Hi George- You’re actually in a really good spot to be thinking about this now—most people don’t start until it’s way later.

Short answer: you do NOT need a business degree to successfully take over a parent’s business.
But whether college is “worth it” depends on how you learn best and what the business requires.

The real “best path” (this matters more than college)

If your goal is to take over a family business, the strongest path usually looks like this:

1. Start working in the business early (you’re at the perfect age)

Do basic jobs first (even the boring ones)
Learn how everything actually runs day-to-day
Watch how your parent handles customers, money, and problems

2. Gradually take on responsibility

Scheduling, inventory, customer issues, etc.
Eventually: pricing, hiring, and decision-making

3. Learn business skills in real life
The most important skills aren’t from a classroom:

Talking to customers (huge advantage if you already like this)
Managing money (profit, expenses, cash flow)
Problem-solving under pressure
Leading people

4. Learn the “numbers side” (this is critical)
Even if you hate school, you must understand:

Profit vs revenue
Taxes
Basic accounting
Pricing and margins

This is where many businesses fail—not from lack of effort, but lack of financial understanding.

So… should you go to college?
You probably DON’T need college if:
You’re actively working in the business
It’s hands-on (contracting, trades, service-based, etc.)
You learn better by doing (which you said you do)
You’re disciplined enough to self-learn the basics

In your case, this sounds like you.

College might be worth it if:
The business is complex (finance, legal-heavy, corporate, etc.)
You want a backup plan
You feel you need structure to learn
You’re not getting real responsibility in the business yet
A really smart middle-ground (often the best option)

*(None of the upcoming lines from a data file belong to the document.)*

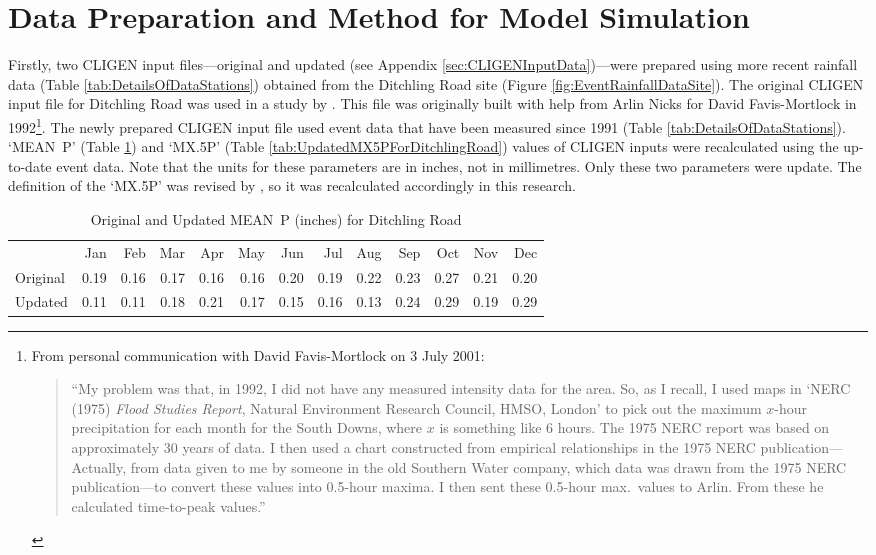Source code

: \section{Data Preparation and Method for Model Simulation}
\label{sec:ImprovedCligenMethods}
Firstly, two CLIGEN input files---original and updated (see Appendix
\ref{sec:CLIGENInputData})---were prepared using more recent rainfall data
(Table \ref{tab:DetailsOfDataStations}) obtained from the Ditchling Road site
(Figure \ref{fig:EventRainfallDataSite}). The original CLIGEN input file for
Ditchling Road was used in a study by \citet{favis-mortlock1998-141}. This file
was originally built with help from Arlin Nicks for David Favis-Mortlock in
1992\footnote{From personal communication with David Favis-Mortlock on 3 July
2001: \begin{quotation} ``My problem was that, in 1992, I did not have any
measured intensity data for the area. So, as I recall, I used maps in `NERC
(1975) \textit{Flood Studies Report}, Natural Environment Research Council,
HMSO, London' to pick out the maximum $x$-hour precipitation for each month for
the South Downs, where $x$ is something like 6 hours. The 1975 NERC report was
based on approximately 30 years of data. I then used a chart constructed from
empirical relationships in the 1975 NERC publication---Actually, from data given
to me by someone in the old Southern Water company, which data was drawn from
the 1975 NERC publication---to convert these values into 0.5-hour maxima. I then
sent these 0.5-hour max.\ values to Arlin. From these he calculated time-to-peak
values.'' \end{quotation}}. The newly prepared CLIGEN input file used event data
that have been measured since 1991 (Table \ref{tab:DetailsOfDataStations}).
`MEAN~P' (Table \ref{tab:UpdatedMEANPForDitchlingRoad}) and `{MX.5P}' (Table
\ref{tab:UpdatedMX5PForDitchlingRoad}) values of CLIGEN inputs were recalculated
using the up-to-date event data. Note that the units for these parameters are in
inches, not in millimetres. Only these two parameters were update. The
definition of the `{MX.5P}' was revised by \citet{yu2000-301}, so it was
recalculated accordingly in this research.

\begin{table}[htbp]
  \centering
  \caption[Original and Updated MEAN~P for Ditchling Road]{Original and
Updated MEAN~P (inches) for Ditchling Road}
  \label{tab:UpdatedMEANPForDitchlingRoad}
    \footnotesize
    \begin{tabular}{lrrrrrrrrrrrr}
    \toprule
     & Jan & Feb & Mar & Apr & May & Jun & Jul & Aug & Sep & Oct &
Nov & Dec\\
    \cmidrule{2-13}
    Original & 0.19 & 0.16 & 0.17 & 0.16 & 0.16 & 0.20 & 0.19 & 0.22
& 0.23 & 0.27 & 0.21 & 0.20\\
    Updated & 0.11 & 0.11 & 0.18 & 0.21 & 0.17 & 0.15 & 0.16 & 0.13
& 0.24 & 0.29 & 0.19 & 0.29\\
    \bottomrule
    \end{tabular}
\end{table}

Instead of a 4-year degree, consider:

Community college (2 years or less)
Business certificate programs
Online learning (much cheaper, very practical)

Focus on:

Accounting basics
Marketing
Communication / sales

This gives you knowledge without wasting time or money.

What I’d recommend for YOU specifically

Based on what you said:

You like hands-on work.
You like talking to people.
You don’t want college.

You sound like someone who would thrive learning in the business, not a classroom.

So a strong plan would be:

Start working in the business ASAP (if you aren’t already)
Ask your parent to teach you how the money works
Take a few targeted classes (not a full degree)
Slowly build toward managing parts of the business
One thing you should NOT skip

Even if you avoid college:

You cannot avoid learning business fundamentals.

If you take over without understanding money, pricing, and operations, you’ll struggle—no matter how hard working you are.

A question that will help refine your path

What kind of business do your parent run. I would keep this in mind when making your decision.

The “right path” can look very different depending on whether it’s:

Construction / trade
Retail
Service business
Professional (legal, financial, etc.)

Good Luck!
Chriss
Thank you comment icon Thank you for all this info and great ideas my parents own a Napa store George
Thank you comment icon You're Most Welcome, George! Anton Jones ...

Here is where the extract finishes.